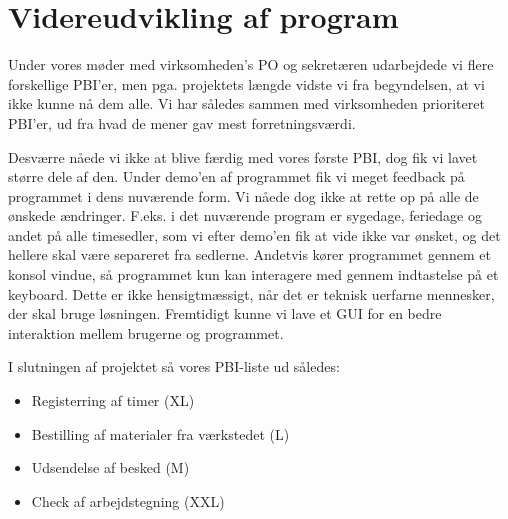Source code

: \section{Videreudvikling af program}\label{vidud}

Under vores møder med virksomheden's PO og sekretæren udarbejdede vi flere forskellige PBI'er, men pga. projektets længde vidste vi fra begyndelsen, at vi ikke kunne nå dem alle.
Vi har således sammen med virksomheden prioriteret PBI'er, ud fra hvad de mener gav mest forretningsværdi.

Desværre nåede vi ikke at blive færdig med vores første PBI, dog fik vi lavet større dele af den.
Under demo'en af programmet fik vi meget feedback på programmet i dens nuværende form.
Vi nåede dog ikke at rette op på alle de ønskede ændringer.
F.eks. i det nuværende program er sygedage, feriedage og andet på alle timesedler, som vi efter demo'en fik at vide ikke var ønsket, og det hellere skal være separeret fra sedlerne.
Andetvis kører programmet gennem et konsol vindue, så programmet kun kan interagere med gennem indtastelse på et keyboard.
Dette er ikke hensigtmæssigt, når det er teknisk uerfarne mennesker, der skal bruge løsningen.
Fremtidigt kunne vi lave et GUI for en bedre interaktion mellem brugerne og programmet.

I slutningen af projektet så vores PBI-liste ud således:
\begin{itemize}
\item Registerring af timer (XL)
\item Bestilling af materialer fra værkstedet (L) 
\item Udsendelse af besked (M)
\item Check af arbejdstegning (XXL)
\end{itemize}


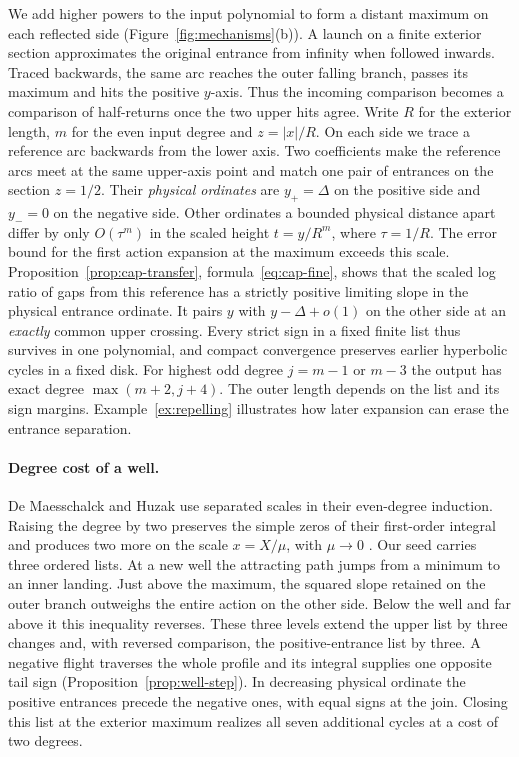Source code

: \documentclass[11pt]{article}
\begin{document}
We add higher powers to the input polynomial to form a distant
maximum on each reflected side (Figure~\ref{fig:mechanisms}(b)). A
launch on a finite exterior section approximates the original entrance
from infinity when followed inwards. Traced backwards, the same arc
reaches the outer falling branch, passes its maximum and hits the
positive $y$-axis. Thus the incoming comparison becomes a comparison
of half-returns once the two upper hits agree. Write $R$ for the
exterior length, $m$ for the even input degree and $z=|x|/R$. On each side
we trace a reference arc backwards from the lower axis. Two
coefficients make the reference arcs meet at the same upper-axis point
and match one pair of entrances on the section $z=1/2$. Their
\emph{physical ordinates} are $y_+=\Delta$ on the positive side
and $y_-=0$ on the negative side. Other ordinates a bounded physical
distance apart differ by only $O(\tau^m)$ in the scaled height
$t=y/R^m$, where $\tau=1/R$.
The error bound for the first action expansion at the maximum exceeds this scale.
Proposition~\ref{prop:cap-transfer}, formula~\eqref{eq:cap-fine},
shows that the scaled log ratio of gaps from this reference has a
strictly positive limiting slope in the physical entrance ordinate.
It pairs $y$ with $y-\Delta+o(1)$ on the other side at an \emph{exactly}
common upper crossing. Every strict sign in a fixed finite list thus
survives in one polynomial, and compact convergence preserves earlier
hyperbolic cycles in a fixed disk. For highest odd degree $j=m-1$
or $m-3$ the output has exact degree
$\max(m+2,j+4)$. The outer length depends on the list and its sign
margins. Example~\ref{ex:repelling} illustrates how later expansion
can erase the entrance separation.



\paragraph{Degree cost of a well.}
De Maesschalck and Huzak use separated scales in their
even-degree induction. Raising the degree by two preserves the simple
zeros of their first-order integral and produces two more on the scale
$x=X/\mu$, with $\mu\to0$
\cite[\S3.1, Lemma~1]{DMH2015}.
Our seed carries three ordered lists. At a new well the attracting path
jumps from a minimum to an inner landing. Just above the maximum, the
squared slope retained on the outer branch outweighs the entire
action on the other side. Below the well and far above it this
inequality reverses. These three levels extend the upper list by
three changes and, with reversed comparison, the positive-entrance
list by three. A negative flight traverses the whole profile and its
integral supplies one opposite tail sign
(Proposition~\ref{prop:well-step}). In decreasing physical ordinate the
positive entrances precede the negative ones, with equal signs at the
join. Closing this list at the exterior maximum realizes all seven
additional cycles at a cost of two degrees.
\end{document}
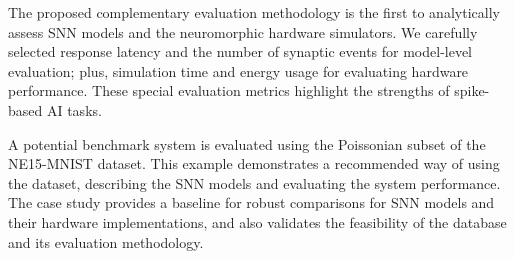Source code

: The proposed complementary evaluation methodology is the first to analytically assess SNN models and the neuromorphic hardware simulators.
We carefully selected response latency and the number of synaptic events for model-level evaluation; plus, simulation time and energy usage for evaluating hardware performance.
These special evaluation metrics highlight the strengths of spike-based AI tasks.

A potential benchmark system is evaluated using the Poissonian subset of the NE15-MNIST dataset.
This example demonstrates a recommended way of using the dataset, describing the SNN models and evaluating the system performance.
The case study provides a baseline for robust comparisons for SNN models and their hardware implementations, and also  validates the feasibility of the database and its evaluation methodology.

◆ EXERCISE DESCRIPTION ◆
Only those lines of the entries above that run from the line containing "we trace a reference" to the line containing "join. Closing this", both included, should be transcribed exactly.

◆ TASK SOLUTION ◆
we trace a reference arc backwards from the lower axis. Two
coefficients make the reference arcs meet at the same upper-axis point
and match one pair of entrances on the section $z=1/2$. Their
\emph{physical ordinates} are $y_+=\Delta$ on the positive side
and $y_-=0$ on the negative side. Other ordinates a bounded physical
distance apart differ by only $O(\tau^m)$ in the scaled height
$t=y/R^m$, where $\tau=1/R$.
The error bound for the first action expansion at the maximum exceeds this scale.
Proposition~\ref{prop:cap-transfer}, formula~\eqref{eq:cap-fine},
shows that the scaled log ratio of gaps from this reference has a
strictly positive limiting slope in the physical entrance ordinate.
It pairs $y$ with $y-\Delta+o(1)$ on the other side at an \emph{exactly}
common upper crossing. Every strict sign in a fixed finite list thus
survives in one polynomial, and compact convergence preserves earlier
hyperbolic cycles in a fixed disk. For highest odd degree $j=m-1$
or $m-3$ the output has exact degree
$\max(m+2,j+4)$. The outer length depends on the list and its sign
margins. Example~\ref{ex:repelling} illustrates how later expansion
can erase the entrance separation.



\paragraph{Degree cost of a well.}
De Maesschalck and Huzak use separated scales in their
even-degree induction. Raising the degree by two preserves the simple
zeros of their first-order integral and produces two more on the scale
$x=X/\mu$, with $\mu\to0$
\cite[\S3.1, Lemma~1]{DMH2015}.
Our seed carries three ordered lists. At a new well the attracting path
jumps from a minimum to an inner landing. Just above the maximum, the
squared slope retained on the outer branch outweighs the entire
action on the other side. Below the well and far above it this
inequality reverses. These three levels extend the upper list by
three changes and, with reversed comparison, the positive-entrance
list by three. A negative flight traverses the whole profile and its
integral supplies one opposite tail sign
(Proposition~\ref{prop:well-step}). In decreasing physical ordinate the
positive entrances precede the negative ones, with equal signs at the
join. Closing this list at the exterior maximum realizes all seven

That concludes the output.